I’ve seen this article once before, but did not read it. The second time It came across on my Facebook feed being that I follow the page of higher prospectives.
In my mind as I skipped over it once before I admitted that I was not wanting to read about myself. The second time I was curious about what signs were indications of being raised by a toxic mother. So I read it. I immediately found myself judging in a negative way, having a rebuttal for each sign suggested. Why? Because I felt I was being called out on my way I raised my children. Even on how I was raised.
Outbursts of “oh this is so stupid”,”really?”
Justifying or saying that I didn’t agree with specific indications listed. It mentioned negative feelings when one thought of their mother.
Feelings such as fear, rejection, anxiety etc..
My own experiences as a child and that of mine as a parent resonate with those feelings. My thoughts of FEAR, was our children can possibly grow into adulthood with no respect for anyone that are not disciplined and don’t think about the consequences of their actions (of course after being spoken to about why and not to do something that is not nice, not safe and not be disrespectful).
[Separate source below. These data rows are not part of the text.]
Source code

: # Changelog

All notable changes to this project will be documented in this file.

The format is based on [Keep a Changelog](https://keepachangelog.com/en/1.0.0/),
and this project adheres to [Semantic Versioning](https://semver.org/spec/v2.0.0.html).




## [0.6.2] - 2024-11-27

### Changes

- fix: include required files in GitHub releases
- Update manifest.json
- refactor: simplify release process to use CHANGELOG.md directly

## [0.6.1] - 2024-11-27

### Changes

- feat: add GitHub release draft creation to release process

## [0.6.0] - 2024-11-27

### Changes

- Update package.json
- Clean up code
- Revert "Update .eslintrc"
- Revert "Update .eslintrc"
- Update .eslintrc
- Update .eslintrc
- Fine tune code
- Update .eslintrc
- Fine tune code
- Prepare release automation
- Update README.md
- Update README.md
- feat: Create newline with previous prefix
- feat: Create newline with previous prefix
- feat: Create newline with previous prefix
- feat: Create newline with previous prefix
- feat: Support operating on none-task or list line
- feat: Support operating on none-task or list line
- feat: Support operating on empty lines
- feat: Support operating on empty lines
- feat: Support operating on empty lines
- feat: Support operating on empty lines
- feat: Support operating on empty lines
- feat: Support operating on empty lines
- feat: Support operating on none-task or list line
REJECTION is not an easy on to take in. As mentioned in the article not giving affection like hugs because the parent is displeased with the child. As an experienced mother and adult I am guilty of this and I can say it was done to me as a child. As sad as it is I have no justifiable reason for this. At the time I can say that my thinking was that of a child myself or I was acting as was done to me. “You just don’t want to be spanked or get in trouble, that’s why you want to hug me” that’s what I remember.
ANXIETY, that’s an emotion that can be developed by children that “can never do anything right” no matter what is attempted in a good or hopeful manner, it usually gets put down. My not knowing the effect this had on me was thinking its a way parenting.
As we grow into adults and become Mother’s we can choose to continue the same style of parenting or to explore other methods in areas that just don’t sit well with us.
This is only one of six signs that you were raised by a toxic mother according to higher perspective.
I appreciate that it was published it does have valid points and opinions about raising children and being raised a different way than others. I believe it can help young and future mother’s and children in their parenting methods. For older or experienced mothers this can help identify the decisions made and acknowledge them with their children and start the healing process if needed.